» **Stored items from a collection**:
--- START ---
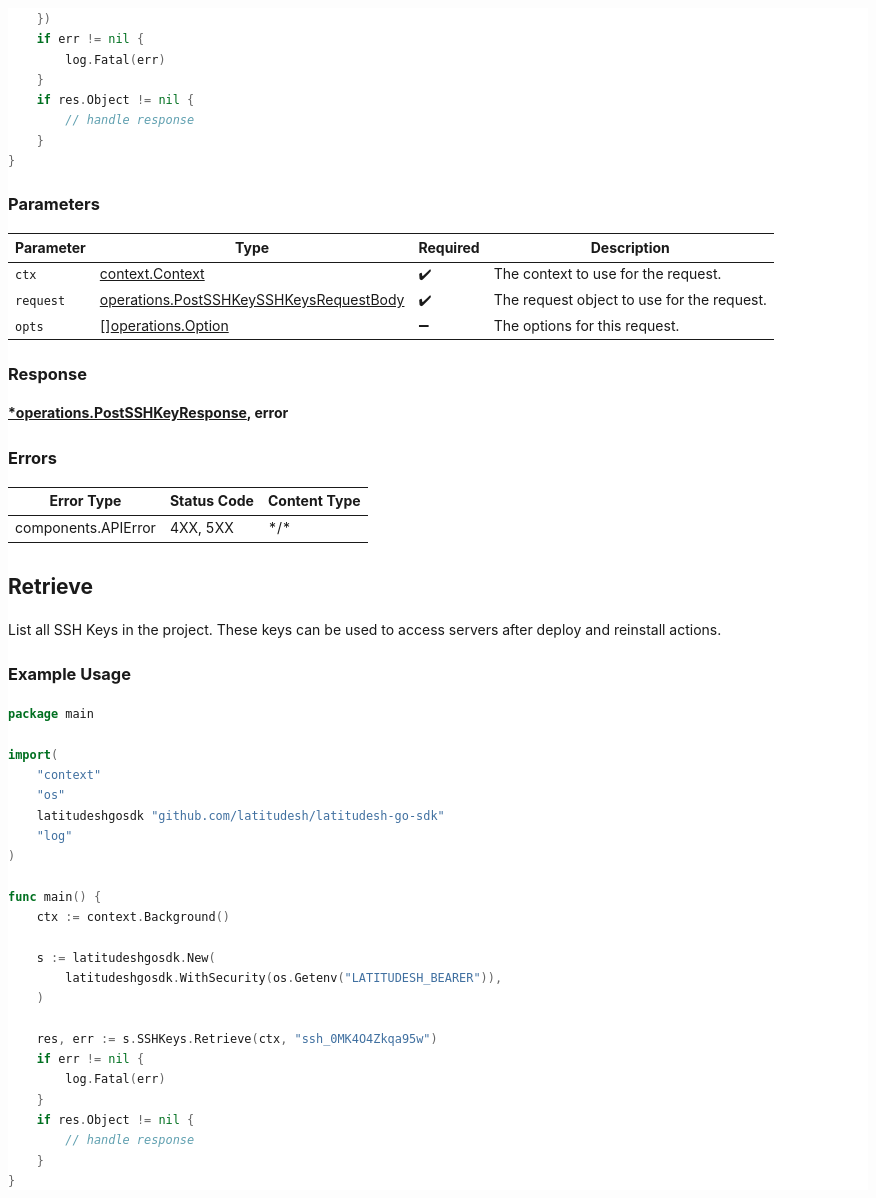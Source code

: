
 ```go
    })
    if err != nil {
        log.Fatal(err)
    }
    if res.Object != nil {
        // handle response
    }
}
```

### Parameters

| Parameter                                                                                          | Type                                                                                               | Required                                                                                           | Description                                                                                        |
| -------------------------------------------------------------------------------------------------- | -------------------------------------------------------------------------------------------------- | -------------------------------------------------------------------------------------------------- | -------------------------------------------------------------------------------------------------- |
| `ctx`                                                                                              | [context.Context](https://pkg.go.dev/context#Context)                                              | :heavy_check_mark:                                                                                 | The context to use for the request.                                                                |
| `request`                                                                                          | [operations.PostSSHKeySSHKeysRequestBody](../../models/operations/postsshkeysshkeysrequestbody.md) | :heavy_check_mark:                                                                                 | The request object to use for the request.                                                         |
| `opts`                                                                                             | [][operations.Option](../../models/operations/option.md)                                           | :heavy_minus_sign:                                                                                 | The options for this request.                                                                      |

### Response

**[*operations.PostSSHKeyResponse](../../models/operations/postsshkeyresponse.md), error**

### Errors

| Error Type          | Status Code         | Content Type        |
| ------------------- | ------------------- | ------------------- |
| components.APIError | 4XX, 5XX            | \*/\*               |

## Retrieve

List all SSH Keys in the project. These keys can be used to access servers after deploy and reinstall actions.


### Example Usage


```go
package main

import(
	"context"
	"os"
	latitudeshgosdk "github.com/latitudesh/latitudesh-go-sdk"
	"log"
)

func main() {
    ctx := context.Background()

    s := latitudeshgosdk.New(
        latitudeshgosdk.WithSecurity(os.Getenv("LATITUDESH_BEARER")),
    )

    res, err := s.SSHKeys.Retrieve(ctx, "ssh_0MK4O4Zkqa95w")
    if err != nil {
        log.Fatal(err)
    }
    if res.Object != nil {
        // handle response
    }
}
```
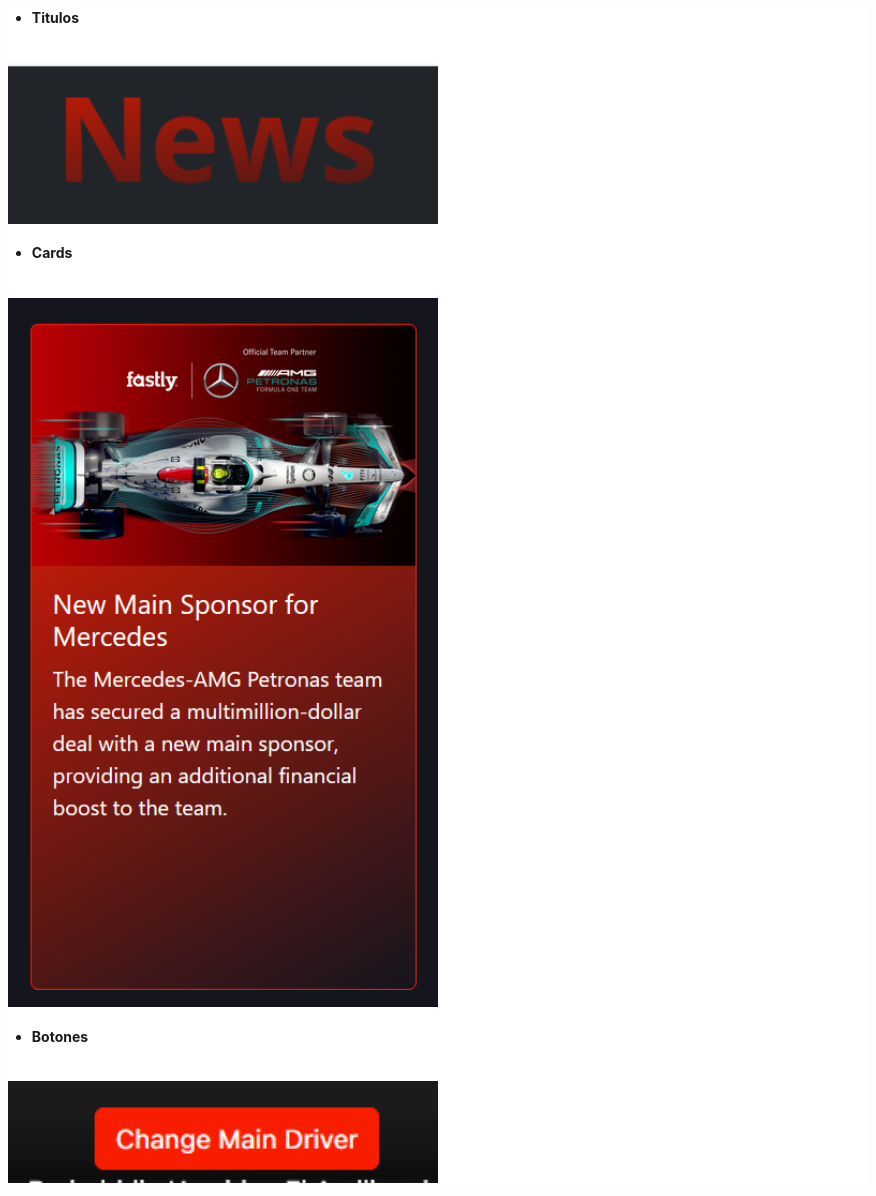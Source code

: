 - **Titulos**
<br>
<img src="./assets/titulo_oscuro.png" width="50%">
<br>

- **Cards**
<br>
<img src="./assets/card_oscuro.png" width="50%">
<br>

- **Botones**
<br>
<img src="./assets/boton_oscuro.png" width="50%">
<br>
--- END ---
» **What you will do**: Across the records above, return every line that contains the word "Retrieve".

» **Solution to the exercise**:
## Retrieve
    res, err := s.SSHKeys.Retrieve(ctx, "ssh_0MK4O4Zkqa95w")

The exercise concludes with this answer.